Fa parte dei miei doveri d’ufficio porre l’interrogativo, se ci sia una vita dopo la morte. Nel Credo che si recita nella Messa, si dice: “Credo la risurrezione della carne e la vita eterna”. Si tratta di affermazioni pesanti e incombe su chi le fa l’onere della prova.

La storia del pensiero umano è attraversata da quello che potremmo chiamare il “platonismo”, che risale però a tempi più antichi di quelli del discepolo di Socrate. Ma c’è un prezzo da pagare: l’irrilevanza del corpo, cioè della storia, che è “Maya”, apparenza. Ma come si fa a dire a una madre che la morte del suo bimbo, dilaniato dalle bombe, è un momento irrilevante, una goccia nel grande mare dell’essere, o del nulla?

Al tempo di Gesù, la risurrezione dei morti fa parte della fede ebraica. È morto Lazzaro e sua sorella Marta consegna a Gesù la sua protesta: “Se tu fossi stato qui, mio fratello non sarebbe morto”. La morte è un assurdo, è in conflitto con l’immagine di un Dio fedele e buono. Gesù le dice: “Tuo fratello risorgerà”; ma la frase è ambigua, così che Marta replica: “Lo so che risorgerà, anch’io ho studiato il catechismo. Lazzaro risorgerà, alla fine del tempo, assieme a tutti i morti. Ma intanto egli è lì, nel sepolcro, e a noi manca la sua presenza, il suo volto, il suo affetto”.

È molto bello quello che accade dopo: Gesù piange, davanti alla tomba dell’amico. Ma non sapeva che Lazzaro sarebbe risorto, a una sua parola, fra un breve istante? Certo; ma il dolore è una cosa seria, la fede non rende insensibili. È giusto soffrire per i bambini di Gaza, per gli amputati del conflitto ucraino, per i morti in mare sulle rotte della speranza.

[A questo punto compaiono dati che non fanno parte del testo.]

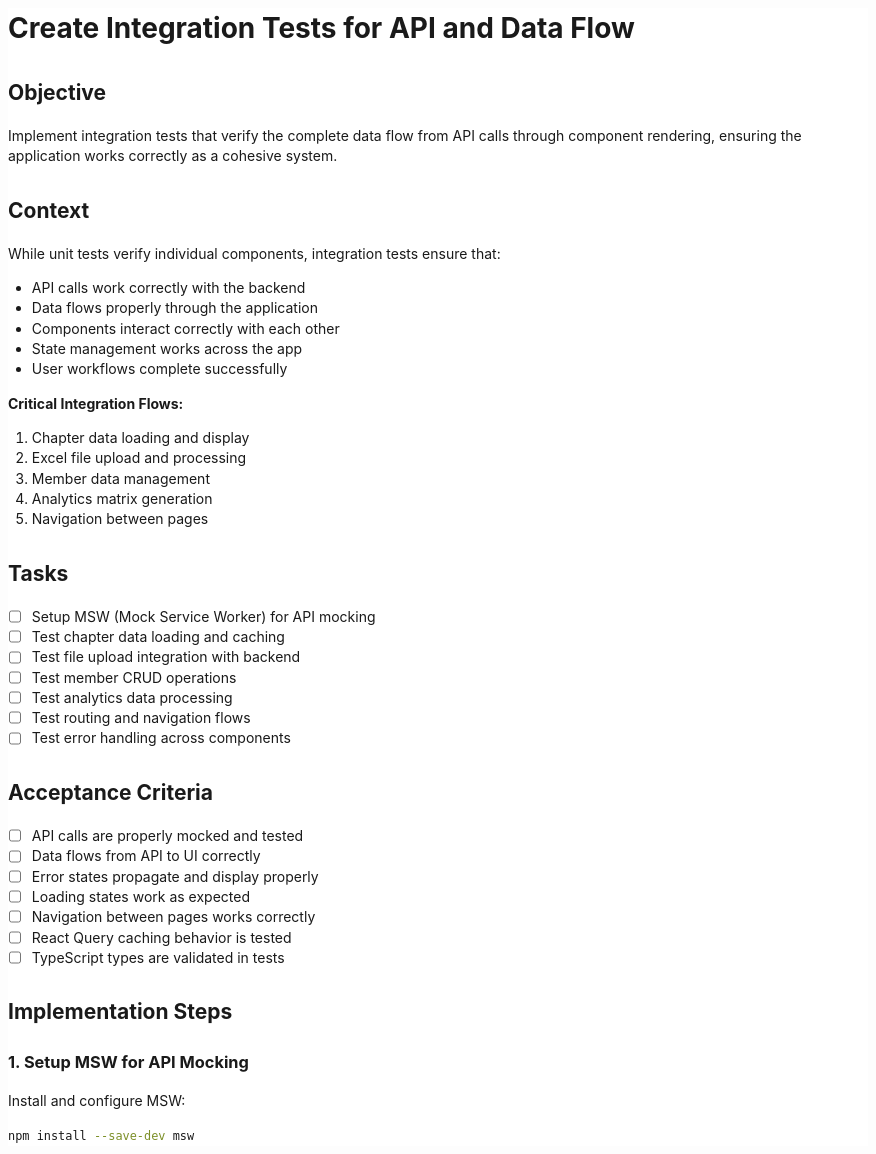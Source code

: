 # Create Integration Tests for API and Data Flow

## Objective
Implement integration tests that verify the complete data flow from API calls through component rendering, ensuring the application works correctly as a cohesive system.

## Context
While unit tests verify individual components, integration tests ensure that:
- API calls work correctly with the backend
- Data flows properly through the application
- Components interact correctly with each other
- State management works across the app
- User workflows complete successfully

**Critical Integration Flows:**
1. Chapter data loading and display
2. Excel file upload and processing
3. Member data management
4. Analytics matrix generation
5. Navigation between pages

## Tasks
- [ ] Setup MSW (Mock Service Worker) for API mocking
- [ ] Test chapter data loading and caching
- [ ] Test file upload integration with backend
- [ ] Test member CRUD operations
- [ ] Test analytics data processing
- [ ] Test routing and navigation flows
- [ ] Test error handling across components

## Acceptance Criteria
- [ ] API calls are properly mocked and tested
- [ ] Data flows from API to UI correctly
- [ ] Error states propagate and display properly
- [ ] Loading states work as expected
- [ ] Navigation between pages works correctly
- [ ] React Query caching behavior is tested
- [ ] TypeScript types are validated in tests

## Implementation Steps

### 1. Setup MSW for API Mocking
Install and configure MSW:
```bash
npm install --save-dev msw
```
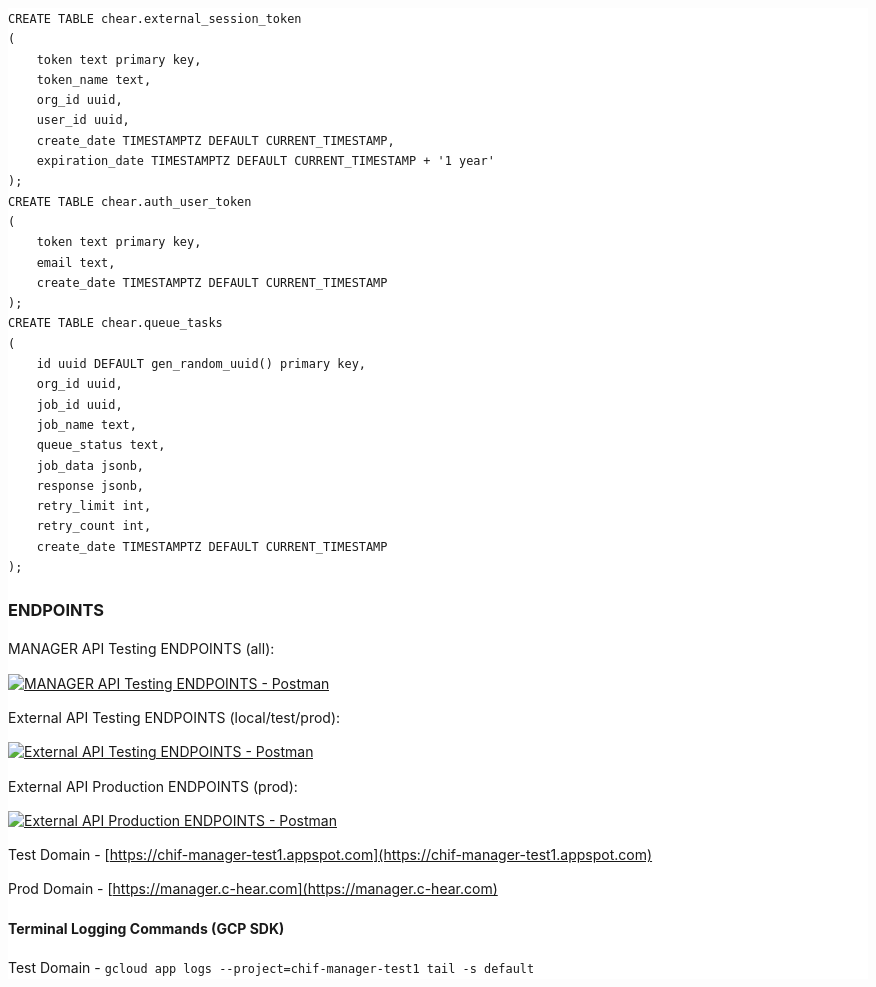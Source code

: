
 ```
CREATE TABLE chear.external_session_token
(
	token text primary key,
	token_name text,
	org_id uuid,
	user_id uuid,
	create_date TIMESTAMPTZ DEFAULT CURRENT_TIMESTAMP,
	expiration_date TIMESTAMPTZ DEFAULT CURRENT_TIMESTAMP + '1 year'
);
CREATE TABLE chear.auth_user_token
(
	token text primary key,
	email text,
	create_date TIMESTAMPTZ DEFAULT CURRENT_TIMESTAMP
);
CREATE TABLE chear.queue_tasks
(
	id uuid DEFAULT gen_random_uuid() primary key,
	org_id uuid,
	job_id uuid,
	job_name text,
	queue_status text,
	job_data jsonb,
	response jsonb,
	retry_limit int,
	retry_count int,
	create_date TIMESTAMPTZ DEFAULT CURRENT_TIMESTAMP
);
```

### ENDPOINTS

MANAGER API Testing ENDPOINTS (all):

[![MANAGER API Testing ENDPOINTS - Postman](https://run.pstmn.io/button.svg)](https://app.getpostman.com/run-collection/d345d508212fe7b18281)

External API Testing ENDPOINTS (local/test/prod):

[![External API Testing ENDPOINTS - Postman](https://run.pstmn.io/button.svg)](https://app.getpostman.com/run-collection/58a548fe12dd1d8ae3b4)

External API Production ENDPOINTS (prod):

[![External API Production ENDPOINTS - Postman](https://run.pstmn.io/button.svg)](https://app.getpostman.com/run-collection/05ed2698fb9f65e502d4)

Test Domain - [https://chif-manager-test1.appspot.com](https://chif-manager-test1.appspot.com)

Prod Domain - [https://manager.c-hear.com](https://manager.c-hear.com)

#### Terminal Logging Commands (GCP SDK)

Test Domain - `gcloud app logs --project=chif-manager-test1 tail -s default`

Il pianto di Gesù dà dignità al pianto dell’uomo, gli dona il diritto di pretendere che giustizia e pace siano il dovere di tutti, verso i sofferenti e i piccoli.

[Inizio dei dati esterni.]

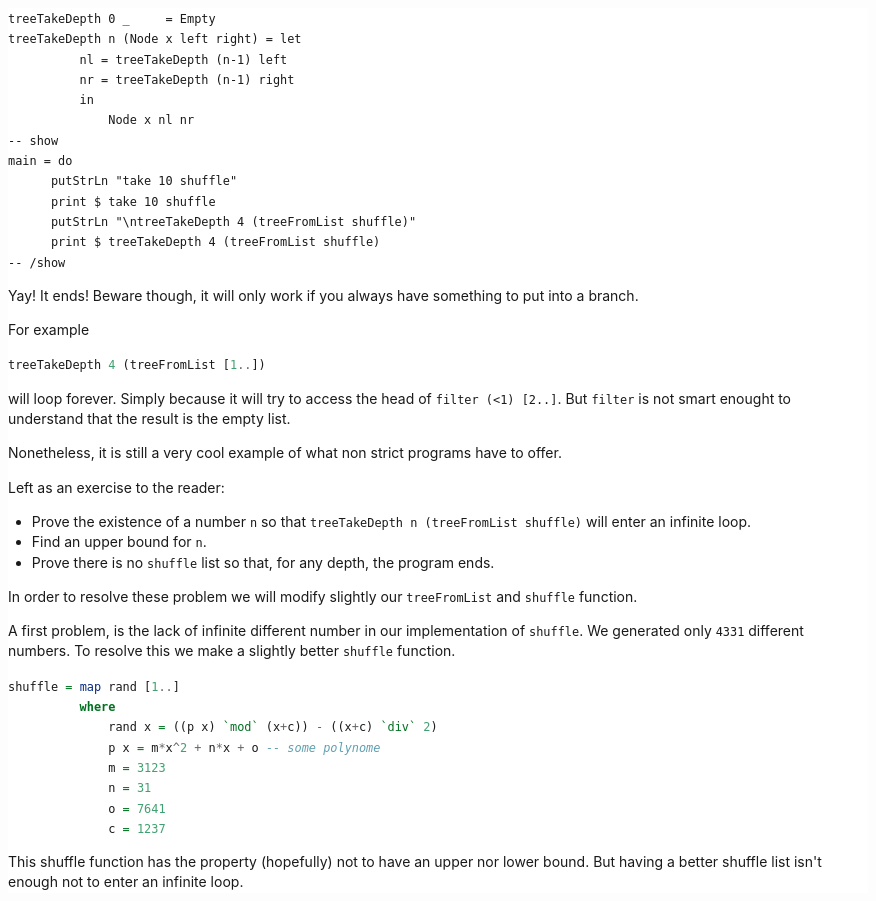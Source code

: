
 ``` active haskell
treeTakeDepth 0 _     = Empty
treeTakeDepth n (Node x left right) = let
          nl = treeTakeDepth (n-1) left
          nr = treeTakeDepth (n-1) right
          in
              Node x nl nr
-- show
main = do
      putStrLn "take 10 shuffle"
      print $ take 10 shuffle
      putStrLn "\ntreeTakeDepth 4 (treeFromList shuffle)"
      print $ treeTakeDepth 4 (treeFromList shuffle)
-- /show
```

Yay! It ends!
Beware though, it will only work if you always have something to put into a branch.

For example

``` haskell
treeTakeDepth 4 (treeFromList [1..])
```

will loop forever.
Simply because it will try to access the head of `filter (<1) [2..]`.
But `filter` is not smart enought to understand that the result is the empty list.

Nonetheless, it is still a very cool example of what non strict programs have to offer.

Left as an exercise to the reader:

- Prove the existence of a number `n` so that `treeTakeDepth n (treeFromList shuffle)` will enter an infinite loop.
- Find an upper bound for `n`.
- Prove there is no `shuffle` list so that, for any depth, the program ends.

In order to resolve these problem we will modify slightly our
`treeFromList` and `shuffle` function.

A first problem, is the lack of infinite different number in our implementation of `shuffle`.
We generated only `4331` different numbers.
To resolve this we make a slightly better `shuffle` function.

``` haskell
shuffle = map rand [1..]
          where
              rand x = ((p x) `mod` (x+c)) - ((x+c) `div` 2)
              p x = m*x^2 + n*x + o -- some polynome
              m = 3123
              n = 31
              o = 7641
              c = 1237
```

This shuffle function has the property (hopefully) not to have an upper nor lower bound.
But having a better shuffle list isn't enough not to enter an infinite loop.


[^1]: Which itself is very similar to the javascript `eval` on a string containing JSON).
[2]: There are some _unsafe_ exceptions to this rule. But you shouldn't see such use on a real application except maybe for debugging purpose.
[3]: For the curious the real type is `data IO a = IO {unIO :: State# RealWorld -> (# State# RealWorld, a #)}`. All the `#` as to do with optimisation and I swapped the fields in my example. But mostly, the idea is exactly the same.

Prima di incamminarsi verso il cimitero, Gesù ha detto a Marta la parola più seria e che richiede una decisione. “Io sono la risurrezione e la vita; chi crede in me, anche se è morto, vivrà”. Si può pensare che Gesù stia alludendo alla risurrezione che avverrà tra poco, del suo amico. Ma egli continua: “Io sono la risurrezione e la vita, e chiunque vive e crede in me, non morirà in eterno”. Parole assurde e meravigliose: chi le pronunzia, sta andando a morire su una croce; non solo, ma egli non dice che egli opererà la risurrezione, ma che la sua persona è la risurrezione. E questa vita, presente e sperimentabile proprio ora, travolge la morte e i suoi strumenti e complici.

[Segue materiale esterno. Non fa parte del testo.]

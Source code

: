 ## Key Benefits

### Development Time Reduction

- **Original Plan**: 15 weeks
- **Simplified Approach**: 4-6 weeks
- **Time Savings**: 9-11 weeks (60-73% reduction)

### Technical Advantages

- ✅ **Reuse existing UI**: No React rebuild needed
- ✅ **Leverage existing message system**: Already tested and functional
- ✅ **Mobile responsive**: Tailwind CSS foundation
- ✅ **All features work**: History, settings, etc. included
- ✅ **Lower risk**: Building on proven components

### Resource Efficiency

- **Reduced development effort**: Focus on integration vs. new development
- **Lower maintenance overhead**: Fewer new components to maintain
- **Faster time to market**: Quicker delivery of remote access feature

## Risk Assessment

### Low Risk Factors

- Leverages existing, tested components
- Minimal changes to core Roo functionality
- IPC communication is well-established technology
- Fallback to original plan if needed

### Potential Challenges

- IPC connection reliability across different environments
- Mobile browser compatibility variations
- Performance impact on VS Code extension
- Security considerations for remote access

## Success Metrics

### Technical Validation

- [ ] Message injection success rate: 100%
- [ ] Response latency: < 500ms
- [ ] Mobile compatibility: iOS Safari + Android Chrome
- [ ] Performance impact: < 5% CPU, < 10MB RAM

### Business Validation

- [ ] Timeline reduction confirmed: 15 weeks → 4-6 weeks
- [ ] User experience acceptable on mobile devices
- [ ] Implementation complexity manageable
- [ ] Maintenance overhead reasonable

C’è una logica, in tutto questo. Si tratta di decidere se il vincitore è la morte, oppure l’amore. Non si tratta però di una scelta ideologica. La pretesa di Gesù è che il rapporto con lui, con la sua persona, introduce in un rapporto ancora più alto, quello tra lui e quel Dio che egli ci insegna a chiamare Padre. Questa esperienza è offerta a tutti, anche se è rifiutata da molti, soprattutto da chi crede nella forza, nelle armi, nel denaro.

Voglio però dare la mia testimonianza: basta poco, per intrattenere un dialogo con Gesù di Nazareth. Egli conosce le vie del cuore umano, si rende presente nei tempi e nei modi che egli sceglie. Tuttavia, c’è una strada universale, che tutti possiamo percorrere: la liturgia, la Messa, i riti, in particolare quelli che viviamo in questi giorni pasquali. Non è possibile parteciparvi senza sentire la sua presenza, senza udire la sua parola: “Venite a me, voi tutti che siete stanchi e oppressi e io vi darò ristoro; prendete il mio giogo sopra di voi e imparate da me, che sono mite e umile di cuore e troverete ristoro per la vostra vita” (Mt 11,28).

Vi auguro una buona Pasqua, vi saluto con le parole che vengono usate come saluto dai cristiani orientali: Christòs anèsti, Cristo è risorto. Così sia, per voi e per me.

 

Sospenderò la lettera in queste domeniche e riprenderemo, a Dio piacendo, dopo questi giorni santi.